→ Problem statement
In the listing below, locate the line containing "sudo ufw enable" and the line containing "sudo ufw logging on". Output both of them and every line between, exactly as written, and nothing more.

____

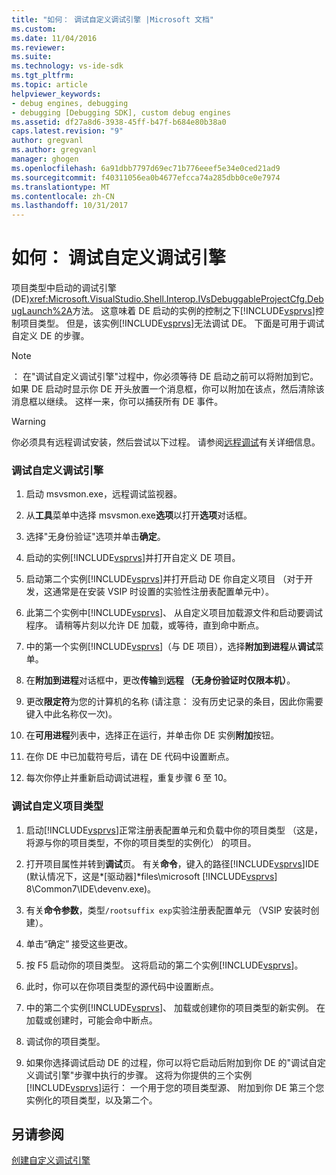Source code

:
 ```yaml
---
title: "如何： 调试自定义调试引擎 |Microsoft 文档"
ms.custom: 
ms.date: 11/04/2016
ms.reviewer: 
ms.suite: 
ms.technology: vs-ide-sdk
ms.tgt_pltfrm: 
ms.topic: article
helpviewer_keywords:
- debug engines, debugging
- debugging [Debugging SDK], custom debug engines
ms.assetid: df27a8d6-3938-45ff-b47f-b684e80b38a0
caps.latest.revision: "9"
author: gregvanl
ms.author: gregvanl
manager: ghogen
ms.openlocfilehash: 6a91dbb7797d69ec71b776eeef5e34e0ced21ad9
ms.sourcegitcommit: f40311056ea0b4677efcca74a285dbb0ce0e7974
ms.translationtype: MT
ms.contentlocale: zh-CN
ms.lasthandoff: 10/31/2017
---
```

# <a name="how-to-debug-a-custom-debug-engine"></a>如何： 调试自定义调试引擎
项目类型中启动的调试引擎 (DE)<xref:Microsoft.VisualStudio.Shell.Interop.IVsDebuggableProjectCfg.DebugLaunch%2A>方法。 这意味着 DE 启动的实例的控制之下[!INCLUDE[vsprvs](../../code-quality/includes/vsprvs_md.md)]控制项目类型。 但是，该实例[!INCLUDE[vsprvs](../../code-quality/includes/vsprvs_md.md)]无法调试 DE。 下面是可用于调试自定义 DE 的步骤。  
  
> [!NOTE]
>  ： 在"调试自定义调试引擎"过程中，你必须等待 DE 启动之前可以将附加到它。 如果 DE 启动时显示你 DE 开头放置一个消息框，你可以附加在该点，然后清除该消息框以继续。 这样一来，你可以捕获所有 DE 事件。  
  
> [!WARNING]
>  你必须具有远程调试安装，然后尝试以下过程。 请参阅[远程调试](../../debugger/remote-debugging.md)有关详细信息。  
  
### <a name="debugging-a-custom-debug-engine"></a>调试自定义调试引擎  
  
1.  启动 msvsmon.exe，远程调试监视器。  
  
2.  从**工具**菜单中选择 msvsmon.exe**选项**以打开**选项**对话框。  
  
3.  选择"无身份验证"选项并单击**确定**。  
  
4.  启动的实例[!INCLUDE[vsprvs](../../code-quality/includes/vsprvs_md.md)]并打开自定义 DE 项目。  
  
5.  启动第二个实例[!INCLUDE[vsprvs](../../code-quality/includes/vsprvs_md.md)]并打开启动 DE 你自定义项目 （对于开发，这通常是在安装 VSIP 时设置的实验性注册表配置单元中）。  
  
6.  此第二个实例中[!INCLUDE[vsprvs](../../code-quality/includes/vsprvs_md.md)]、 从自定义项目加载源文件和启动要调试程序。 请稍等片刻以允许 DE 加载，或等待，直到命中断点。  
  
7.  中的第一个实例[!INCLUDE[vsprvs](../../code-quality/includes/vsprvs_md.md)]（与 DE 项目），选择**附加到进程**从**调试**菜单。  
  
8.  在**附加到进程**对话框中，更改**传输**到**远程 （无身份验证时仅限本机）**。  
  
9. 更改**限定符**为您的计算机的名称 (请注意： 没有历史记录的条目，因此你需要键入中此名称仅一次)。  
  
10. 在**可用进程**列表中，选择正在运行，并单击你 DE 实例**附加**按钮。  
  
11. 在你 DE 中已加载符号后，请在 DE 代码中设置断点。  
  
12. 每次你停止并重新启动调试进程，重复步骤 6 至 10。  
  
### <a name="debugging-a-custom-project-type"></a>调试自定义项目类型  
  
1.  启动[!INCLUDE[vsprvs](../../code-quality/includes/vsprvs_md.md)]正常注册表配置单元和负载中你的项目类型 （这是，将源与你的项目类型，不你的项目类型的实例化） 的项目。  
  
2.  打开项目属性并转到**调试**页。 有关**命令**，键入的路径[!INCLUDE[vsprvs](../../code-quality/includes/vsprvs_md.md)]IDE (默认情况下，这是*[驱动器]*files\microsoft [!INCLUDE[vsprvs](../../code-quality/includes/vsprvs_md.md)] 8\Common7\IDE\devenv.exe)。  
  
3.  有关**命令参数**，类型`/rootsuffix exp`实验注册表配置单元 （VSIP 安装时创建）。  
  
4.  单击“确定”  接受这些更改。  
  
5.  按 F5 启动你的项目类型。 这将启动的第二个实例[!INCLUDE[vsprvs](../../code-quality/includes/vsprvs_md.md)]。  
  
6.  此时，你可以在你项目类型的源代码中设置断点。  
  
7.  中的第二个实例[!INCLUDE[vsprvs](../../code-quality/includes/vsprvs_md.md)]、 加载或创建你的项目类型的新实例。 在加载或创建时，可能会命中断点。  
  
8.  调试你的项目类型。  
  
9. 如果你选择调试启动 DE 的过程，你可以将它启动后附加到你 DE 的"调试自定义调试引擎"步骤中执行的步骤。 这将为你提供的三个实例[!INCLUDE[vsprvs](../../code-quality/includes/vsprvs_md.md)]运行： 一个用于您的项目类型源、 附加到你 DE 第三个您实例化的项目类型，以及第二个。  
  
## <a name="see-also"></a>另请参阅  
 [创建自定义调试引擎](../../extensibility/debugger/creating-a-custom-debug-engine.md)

____

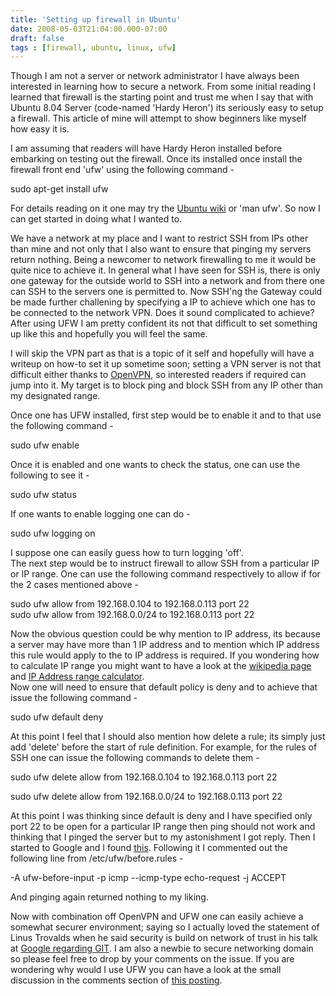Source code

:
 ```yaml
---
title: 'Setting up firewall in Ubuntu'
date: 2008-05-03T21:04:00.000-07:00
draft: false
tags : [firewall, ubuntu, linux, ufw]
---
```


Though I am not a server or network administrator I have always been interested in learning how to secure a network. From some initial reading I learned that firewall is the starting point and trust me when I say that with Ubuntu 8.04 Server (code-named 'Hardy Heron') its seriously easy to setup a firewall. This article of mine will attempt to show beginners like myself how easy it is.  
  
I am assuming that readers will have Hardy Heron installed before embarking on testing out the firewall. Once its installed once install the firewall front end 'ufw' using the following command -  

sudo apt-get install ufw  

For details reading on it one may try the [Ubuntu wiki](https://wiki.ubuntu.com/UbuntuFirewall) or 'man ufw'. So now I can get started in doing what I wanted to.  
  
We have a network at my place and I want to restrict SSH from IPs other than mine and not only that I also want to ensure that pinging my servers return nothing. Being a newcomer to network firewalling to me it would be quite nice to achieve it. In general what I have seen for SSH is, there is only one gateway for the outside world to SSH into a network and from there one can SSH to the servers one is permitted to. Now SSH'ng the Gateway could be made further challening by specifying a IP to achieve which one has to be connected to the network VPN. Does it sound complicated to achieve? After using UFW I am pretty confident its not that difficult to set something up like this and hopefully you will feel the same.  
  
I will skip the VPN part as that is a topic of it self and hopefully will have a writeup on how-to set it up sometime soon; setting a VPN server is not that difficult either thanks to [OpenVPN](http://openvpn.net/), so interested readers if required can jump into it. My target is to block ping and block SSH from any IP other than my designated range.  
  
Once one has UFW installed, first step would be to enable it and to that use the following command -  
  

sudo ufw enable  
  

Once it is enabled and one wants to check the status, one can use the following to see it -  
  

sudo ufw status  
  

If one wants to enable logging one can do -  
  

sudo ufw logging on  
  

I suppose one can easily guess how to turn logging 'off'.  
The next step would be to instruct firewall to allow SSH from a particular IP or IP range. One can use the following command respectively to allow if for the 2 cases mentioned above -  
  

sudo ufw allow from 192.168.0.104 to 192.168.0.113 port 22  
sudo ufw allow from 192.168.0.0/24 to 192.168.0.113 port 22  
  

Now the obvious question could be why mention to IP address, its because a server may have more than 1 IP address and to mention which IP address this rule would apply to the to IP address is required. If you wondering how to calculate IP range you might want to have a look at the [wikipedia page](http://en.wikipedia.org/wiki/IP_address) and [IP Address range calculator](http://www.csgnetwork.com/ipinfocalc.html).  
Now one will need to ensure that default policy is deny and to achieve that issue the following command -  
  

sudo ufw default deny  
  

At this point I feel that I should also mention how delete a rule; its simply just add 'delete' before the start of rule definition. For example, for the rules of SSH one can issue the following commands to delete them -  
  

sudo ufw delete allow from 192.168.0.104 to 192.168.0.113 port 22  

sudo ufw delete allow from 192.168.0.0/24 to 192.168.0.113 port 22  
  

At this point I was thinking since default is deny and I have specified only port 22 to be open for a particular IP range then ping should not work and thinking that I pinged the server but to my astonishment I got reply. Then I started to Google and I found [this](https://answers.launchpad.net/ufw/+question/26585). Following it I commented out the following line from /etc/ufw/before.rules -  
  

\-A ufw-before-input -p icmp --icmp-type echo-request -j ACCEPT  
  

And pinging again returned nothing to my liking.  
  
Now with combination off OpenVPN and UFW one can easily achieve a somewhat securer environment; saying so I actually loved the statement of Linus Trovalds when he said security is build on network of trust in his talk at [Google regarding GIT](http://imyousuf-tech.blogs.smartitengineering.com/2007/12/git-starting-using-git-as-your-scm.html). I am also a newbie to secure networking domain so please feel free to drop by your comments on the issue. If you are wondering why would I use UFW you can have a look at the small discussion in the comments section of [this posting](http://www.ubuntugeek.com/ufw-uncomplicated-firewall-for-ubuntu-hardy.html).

____

→ Exercise solution
sudo ufw enable  
  

Once it is enabled and one wants to check the status, one can use the following to see it -  
  

sudo ufw status  
  

If one wants to enable logging one can do -  
  

sudo ufw logging on  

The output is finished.